Data »
++++++

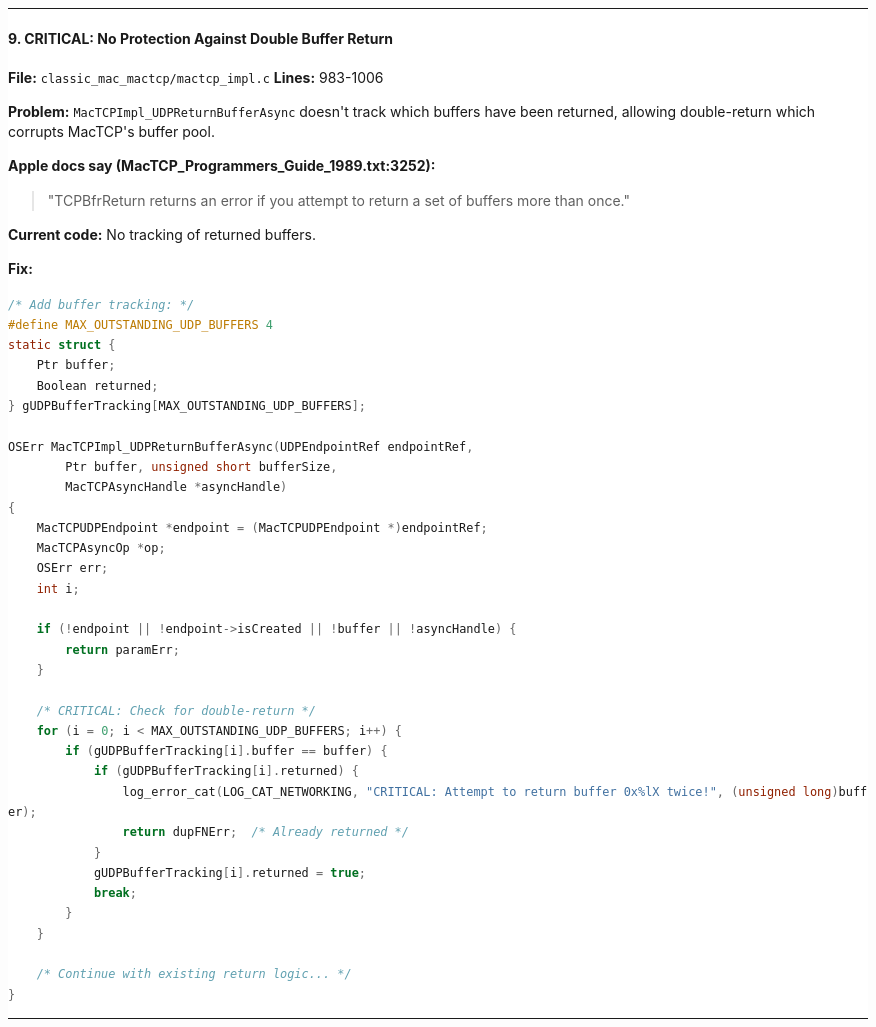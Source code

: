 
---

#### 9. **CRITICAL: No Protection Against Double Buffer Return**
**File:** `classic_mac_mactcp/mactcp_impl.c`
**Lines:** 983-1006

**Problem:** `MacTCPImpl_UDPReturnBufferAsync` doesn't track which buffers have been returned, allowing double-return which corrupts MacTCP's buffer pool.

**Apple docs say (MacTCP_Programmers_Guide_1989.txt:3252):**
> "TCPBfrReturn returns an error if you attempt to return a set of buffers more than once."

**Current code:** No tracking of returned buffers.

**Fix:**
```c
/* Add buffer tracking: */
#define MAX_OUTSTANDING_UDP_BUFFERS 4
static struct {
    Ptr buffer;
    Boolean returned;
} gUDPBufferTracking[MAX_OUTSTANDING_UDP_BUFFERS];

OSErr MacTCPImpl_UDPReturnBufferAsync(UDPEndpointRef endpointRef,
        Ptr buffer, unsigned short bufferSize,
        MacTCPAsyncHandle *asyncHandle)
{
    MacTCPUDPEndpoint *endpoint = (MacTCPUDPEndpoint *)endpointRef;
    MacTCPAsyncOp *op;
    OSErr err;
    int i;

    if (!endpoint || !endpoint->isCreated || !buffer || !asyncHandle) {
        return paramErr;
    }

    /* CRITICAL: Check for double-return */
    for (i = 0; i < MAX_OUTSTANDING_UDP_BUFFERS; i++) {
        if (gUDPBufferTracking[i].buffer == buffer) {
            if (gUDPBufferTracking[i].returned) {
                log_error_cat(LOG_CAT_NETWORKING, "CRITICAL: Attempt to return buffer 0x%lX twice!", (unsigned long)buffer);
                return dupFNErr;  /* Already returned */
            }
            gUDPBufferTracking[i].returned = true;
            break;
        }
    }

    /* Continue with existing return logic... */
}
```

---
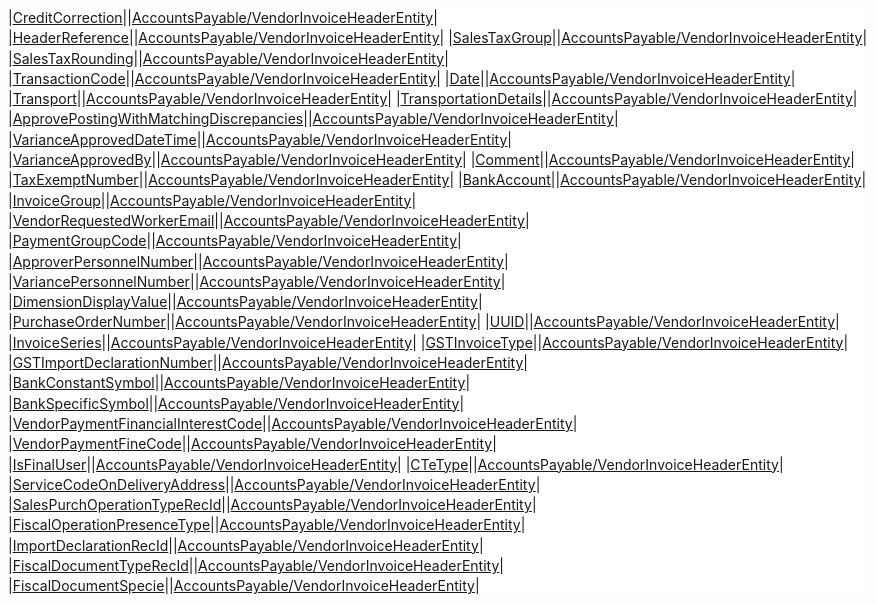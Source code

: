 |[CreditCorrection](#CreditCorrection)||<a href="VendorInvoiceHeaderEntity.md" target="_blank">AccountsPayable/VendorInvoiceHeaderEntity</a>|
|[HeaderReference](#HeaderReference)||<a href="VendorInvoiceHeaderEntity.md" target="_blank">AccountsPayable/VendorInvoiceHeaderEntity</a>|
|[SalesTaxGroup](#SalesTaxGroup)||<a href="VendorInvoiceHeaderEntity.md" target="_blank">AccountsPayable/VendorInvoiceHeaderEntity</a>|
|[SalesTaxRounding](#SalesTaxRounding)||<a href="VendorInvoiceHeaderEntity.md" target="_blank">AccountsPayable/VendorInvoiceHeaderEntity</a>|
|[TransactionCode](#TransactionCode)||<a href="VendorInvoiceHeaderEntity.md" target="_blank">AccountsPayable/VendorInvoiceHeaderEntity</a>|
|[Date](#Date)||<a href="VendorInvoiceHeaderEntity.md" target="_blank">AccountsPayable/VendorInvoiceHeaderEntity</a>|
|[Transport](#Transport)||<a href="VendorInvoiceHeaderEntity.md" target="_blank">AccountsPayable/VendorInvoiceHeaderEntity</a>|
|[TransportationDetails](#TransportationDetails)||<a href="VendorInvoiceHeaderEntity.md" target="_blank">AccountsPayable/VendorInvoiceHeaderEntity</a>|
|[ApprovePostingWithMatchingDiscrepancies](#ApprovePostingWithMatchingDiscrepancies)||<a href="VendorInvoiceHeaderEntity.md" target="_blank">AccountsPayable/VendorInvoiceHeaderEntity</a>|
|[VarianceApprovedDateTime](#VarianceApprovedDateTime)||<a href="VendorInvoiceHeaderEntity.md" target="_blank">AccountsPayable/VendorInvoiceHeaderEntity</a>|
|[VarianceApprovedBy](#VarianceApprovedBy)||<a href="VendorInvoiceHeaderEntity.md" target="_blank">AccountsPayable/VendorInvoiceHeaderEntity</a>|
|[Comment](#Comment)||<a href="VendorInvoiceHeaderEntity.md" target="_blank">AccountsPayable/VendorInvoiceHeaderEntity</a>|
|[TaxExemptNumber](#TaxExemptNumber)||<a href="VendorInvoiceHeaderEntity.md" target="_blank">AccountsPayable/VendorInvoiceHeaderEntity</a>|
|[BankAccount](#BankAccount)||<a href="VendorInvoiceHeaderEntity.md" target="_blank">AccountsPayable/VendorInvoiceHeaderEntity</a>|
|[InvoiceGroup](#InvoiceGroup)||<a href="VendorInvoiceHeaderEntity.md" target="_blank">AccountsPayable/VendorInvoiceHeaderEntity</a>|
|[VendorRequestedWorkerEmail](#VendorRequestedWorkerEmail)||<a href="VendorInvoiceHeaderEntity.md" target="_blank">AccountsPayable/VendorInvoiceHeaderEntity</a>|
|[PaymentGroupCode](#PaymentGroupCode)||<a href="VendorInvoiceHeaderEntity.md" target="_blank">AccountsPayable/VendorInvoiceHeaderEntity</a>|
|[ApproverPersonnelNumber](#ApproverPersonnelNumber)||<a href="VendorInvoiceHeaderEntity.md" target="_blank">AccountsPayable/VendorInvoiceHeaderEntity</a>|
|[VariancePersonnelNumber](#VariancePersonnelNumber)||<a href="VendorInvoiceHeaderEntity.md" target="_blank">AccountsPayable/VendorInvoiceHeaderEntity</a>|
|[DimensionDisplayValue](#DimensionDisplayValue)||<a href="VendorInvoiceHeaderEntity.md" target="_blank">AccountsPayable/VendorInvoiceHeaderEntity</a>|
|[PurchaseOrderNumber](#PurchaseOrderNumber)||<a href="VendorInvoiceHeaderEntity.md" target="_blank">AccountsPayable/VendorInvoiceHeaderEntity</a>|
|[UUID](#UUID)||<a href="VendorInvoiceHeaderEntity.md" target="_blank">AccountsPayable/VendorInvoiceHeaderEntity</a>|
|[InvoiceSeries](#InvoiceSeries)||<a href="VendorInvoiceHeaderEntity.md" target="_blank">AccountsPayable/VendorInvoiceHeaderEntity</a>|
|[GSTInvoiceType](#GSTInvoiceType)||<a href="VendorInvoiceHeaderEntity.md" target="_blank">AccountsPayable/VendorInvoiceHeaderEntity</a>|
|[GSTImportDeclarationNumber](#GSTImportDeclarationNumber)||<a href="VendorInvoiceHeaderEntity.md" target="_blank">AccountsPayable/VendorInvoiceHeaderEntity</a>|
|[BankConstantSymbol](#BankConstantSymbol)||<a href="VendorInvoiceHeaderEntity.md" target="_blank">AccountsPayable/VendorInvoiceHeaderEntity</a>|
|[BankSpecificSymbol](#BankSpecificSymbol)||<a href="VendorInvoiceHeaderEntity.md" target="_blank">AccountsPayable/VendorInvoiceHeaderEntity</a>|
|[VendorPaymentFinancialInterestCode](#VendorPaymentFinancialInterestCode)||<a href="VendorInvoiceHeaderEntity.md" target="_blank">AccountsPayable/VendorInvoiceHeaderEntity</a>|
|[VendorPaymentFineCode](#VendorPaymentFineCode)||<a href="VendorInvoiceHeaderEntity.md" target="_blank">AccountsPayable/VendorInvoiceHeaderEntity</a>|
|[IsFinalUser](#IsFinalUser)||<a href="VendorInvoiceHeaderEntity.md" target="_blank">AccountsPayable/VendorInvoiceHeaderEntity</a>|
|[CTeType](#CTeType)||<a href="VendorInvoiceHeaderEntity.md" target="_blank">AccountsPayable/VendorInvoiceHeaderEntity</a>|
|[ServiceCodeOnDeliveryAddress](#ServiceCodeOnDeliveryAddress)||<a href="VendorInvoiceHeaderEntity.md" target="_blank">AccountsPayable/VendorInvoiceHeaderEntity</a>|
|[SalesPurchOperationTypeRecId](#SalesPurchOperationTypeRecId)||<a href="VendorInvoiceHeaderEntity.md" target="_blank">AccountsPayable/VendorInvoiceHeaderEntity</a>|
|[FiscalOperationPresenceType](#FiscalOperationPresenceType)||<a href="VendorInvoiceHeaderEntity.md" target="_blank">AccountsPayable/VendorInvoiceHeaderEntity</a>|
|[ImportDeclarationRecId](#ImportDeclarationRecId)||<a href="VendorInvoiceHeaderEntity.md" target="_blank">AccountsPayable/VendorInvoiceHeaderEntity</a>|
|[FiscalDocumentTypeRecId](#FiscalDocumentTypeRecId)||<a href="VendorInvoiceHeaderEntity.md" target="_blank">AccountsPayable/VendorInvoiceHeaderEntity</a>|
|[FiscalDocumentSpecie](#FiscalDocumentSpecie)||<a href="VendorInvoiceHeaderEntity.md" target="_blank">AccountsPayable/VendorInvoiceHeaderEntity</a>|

++++++

Work required » Looking at the records above, tally the lines holding "asyncHandle" and reply with that number only.

Answer to this problem » 2